* [WHAT THIS TASK INVOLVES] For this exercise, please find the lines in the entries that include the word "Anton" and copy them.

* [RECORDS FOR THE TASK]

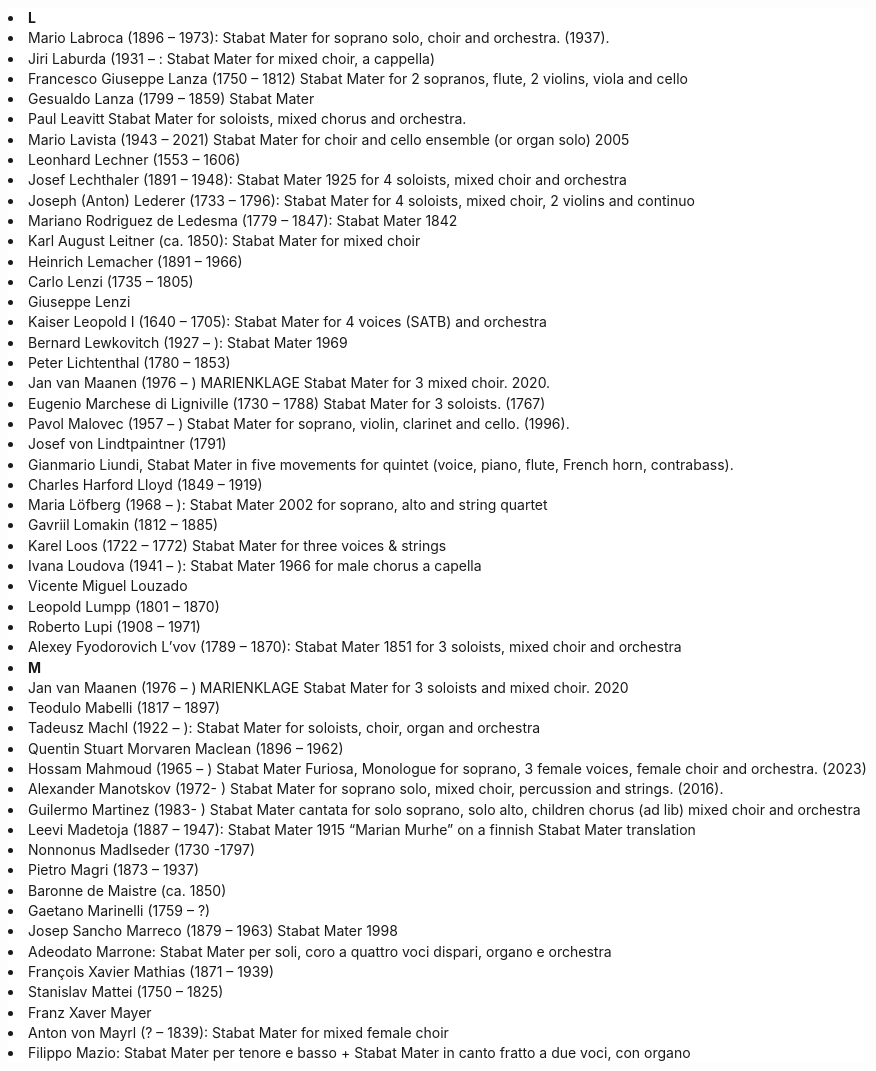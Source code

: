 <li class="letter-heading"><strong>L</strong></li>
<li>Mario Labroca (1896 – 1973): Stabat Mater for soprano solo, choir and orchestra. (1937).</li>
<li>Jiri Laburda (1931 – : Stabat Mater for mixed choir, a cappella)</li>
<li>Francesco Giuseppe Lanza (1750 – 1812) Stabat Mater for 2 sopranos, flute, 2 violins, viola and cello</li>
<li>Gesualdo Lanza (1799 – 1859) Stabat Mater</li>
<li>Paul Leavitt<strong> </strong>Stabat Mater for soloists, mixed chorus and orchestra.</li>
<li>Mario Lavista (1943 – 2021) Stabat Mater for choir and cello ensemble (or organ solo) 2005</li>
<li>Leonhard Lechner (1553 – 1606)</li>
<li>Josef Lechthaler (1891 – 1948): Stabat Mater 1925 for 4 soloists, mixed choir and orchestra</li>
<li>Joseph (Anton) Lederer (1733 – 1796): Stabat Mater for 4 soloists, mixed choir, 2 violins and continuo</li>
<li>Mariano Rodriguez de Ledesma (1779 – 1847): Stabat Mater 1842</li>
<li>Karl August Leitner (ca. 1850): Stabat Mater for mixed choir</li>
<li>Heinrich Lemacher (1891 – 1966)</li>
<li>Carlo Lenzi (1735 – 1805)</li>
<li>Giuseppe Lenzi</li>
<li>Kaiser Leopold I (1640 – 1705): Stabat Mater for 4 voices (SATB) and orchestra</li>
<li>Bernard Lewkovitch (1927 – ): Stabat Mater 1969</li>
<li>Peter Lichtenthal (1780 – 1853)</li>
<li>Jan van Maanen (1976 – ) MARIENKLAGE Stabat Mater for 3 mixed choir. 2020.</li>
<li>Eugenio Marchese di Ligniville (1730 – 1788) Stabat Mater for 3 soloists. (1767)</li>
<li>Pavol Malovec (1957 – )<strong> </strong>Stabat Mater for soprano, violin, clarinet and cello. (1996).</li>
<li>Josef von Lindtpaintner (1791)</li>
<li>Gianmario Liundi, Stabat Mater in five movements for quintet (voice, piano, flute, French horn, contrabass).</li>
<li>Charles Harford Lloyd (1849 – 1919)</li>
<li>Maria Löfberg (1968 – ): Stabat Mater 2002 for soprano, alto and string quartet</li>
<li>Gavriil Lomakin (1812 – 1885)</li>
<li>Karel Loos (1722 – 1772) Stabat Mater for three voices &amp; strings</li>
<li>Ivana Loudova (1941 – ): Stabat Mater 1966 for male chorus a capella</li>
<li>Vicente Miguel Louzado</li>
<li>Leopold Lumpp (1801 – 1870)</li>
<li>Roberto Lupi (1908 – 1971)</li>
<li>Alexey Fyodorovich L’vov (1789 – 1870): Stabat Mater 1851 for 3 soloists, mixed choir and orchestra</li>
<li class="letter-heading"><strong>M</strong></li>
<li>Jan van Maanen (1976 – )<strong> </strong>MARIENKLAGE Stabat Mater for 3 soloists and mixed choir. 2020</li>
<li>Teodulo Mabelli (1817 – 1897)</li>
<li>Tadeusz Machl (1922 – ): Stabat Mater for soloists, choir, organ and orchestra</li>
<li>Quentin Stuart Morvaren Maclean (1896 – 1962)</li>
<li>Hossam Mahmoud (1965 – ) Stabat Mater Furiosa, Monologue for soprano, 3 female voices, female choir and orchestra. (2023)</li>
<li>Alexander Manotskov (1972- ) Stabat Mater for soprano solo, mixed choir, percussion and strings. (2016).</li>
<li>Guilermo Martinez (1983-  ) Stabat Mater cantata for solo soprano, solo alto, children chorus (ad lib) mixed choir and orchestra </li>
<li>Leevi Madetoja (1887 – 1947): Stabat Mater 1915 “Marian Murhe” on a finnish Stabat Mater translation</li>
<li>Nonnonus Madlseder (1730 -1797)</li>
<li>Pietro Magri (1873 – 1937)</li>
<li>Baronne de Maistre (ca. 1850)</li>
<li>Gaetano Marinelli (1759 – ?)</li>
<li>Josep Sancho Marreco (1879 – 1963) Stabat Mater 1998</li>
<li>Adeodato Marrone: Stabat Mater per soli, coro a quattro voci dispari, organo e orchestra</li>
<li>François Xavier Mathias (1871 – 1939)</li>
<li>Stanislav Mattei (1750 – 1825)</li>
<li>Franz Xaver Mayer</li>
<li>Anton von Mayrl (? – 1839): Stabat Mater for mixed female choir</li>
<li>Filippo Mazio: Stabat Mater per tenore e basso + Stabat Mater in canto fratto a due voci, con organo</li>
...
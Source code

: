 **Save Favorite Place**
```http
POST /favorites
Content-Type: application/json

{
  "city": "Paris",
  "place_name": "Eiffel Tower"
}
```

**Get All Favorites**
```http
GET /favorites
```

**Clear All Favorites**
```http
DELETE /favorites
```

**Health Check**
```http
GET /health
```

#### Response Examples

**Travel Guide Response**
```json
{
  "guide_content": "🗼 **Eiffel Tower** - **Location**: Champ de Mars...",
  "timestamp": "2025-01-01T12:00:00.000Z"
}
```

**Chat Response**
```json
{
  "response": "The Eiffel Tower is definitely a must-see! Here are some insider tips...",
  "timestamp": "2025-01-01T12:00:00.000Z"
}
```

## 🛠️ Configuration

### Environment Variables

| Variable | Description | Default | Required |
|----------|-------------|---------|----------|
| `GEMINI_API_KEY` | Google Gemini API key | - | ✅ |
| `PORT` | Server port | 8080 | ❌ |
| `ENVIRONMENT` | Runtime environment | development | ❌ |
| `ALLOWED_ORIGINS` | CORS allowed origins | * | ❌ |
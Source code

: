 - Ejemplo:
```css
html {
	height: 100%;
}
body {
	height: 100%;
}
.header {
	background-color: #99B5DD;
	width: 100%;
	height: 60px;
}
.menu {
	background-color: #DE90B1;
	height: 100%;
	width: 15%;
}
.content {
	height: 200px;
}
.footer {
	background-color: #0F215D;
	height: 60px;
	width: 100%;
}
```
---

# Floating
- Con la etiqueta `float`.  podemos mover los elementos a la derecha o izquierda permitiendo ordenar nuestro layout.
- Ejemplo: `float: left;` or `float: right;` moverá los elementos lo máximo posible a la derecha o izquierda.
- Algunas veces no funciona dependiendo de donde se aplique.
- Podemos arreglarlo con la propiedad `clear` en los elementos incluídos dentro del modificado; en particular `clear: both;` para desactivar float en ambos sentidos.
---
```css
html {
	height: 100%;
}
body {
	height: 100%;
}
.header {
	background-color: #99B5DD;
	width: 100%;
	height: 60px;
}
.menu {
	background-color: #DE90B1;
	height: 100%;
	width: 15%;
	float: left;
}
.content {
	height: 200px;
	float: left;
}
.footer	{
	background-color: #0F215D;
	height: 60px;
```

* [EXERCISE ANSWER]
<li>Joseph (Anton) Lederer (1733 – 1796): Stabat Mater for 4 soloists, mixed choir, 2 violins and continuo</li>
<li>Anton von Mayrl (? – 1839): Stabat Mater for mixed female choir</li>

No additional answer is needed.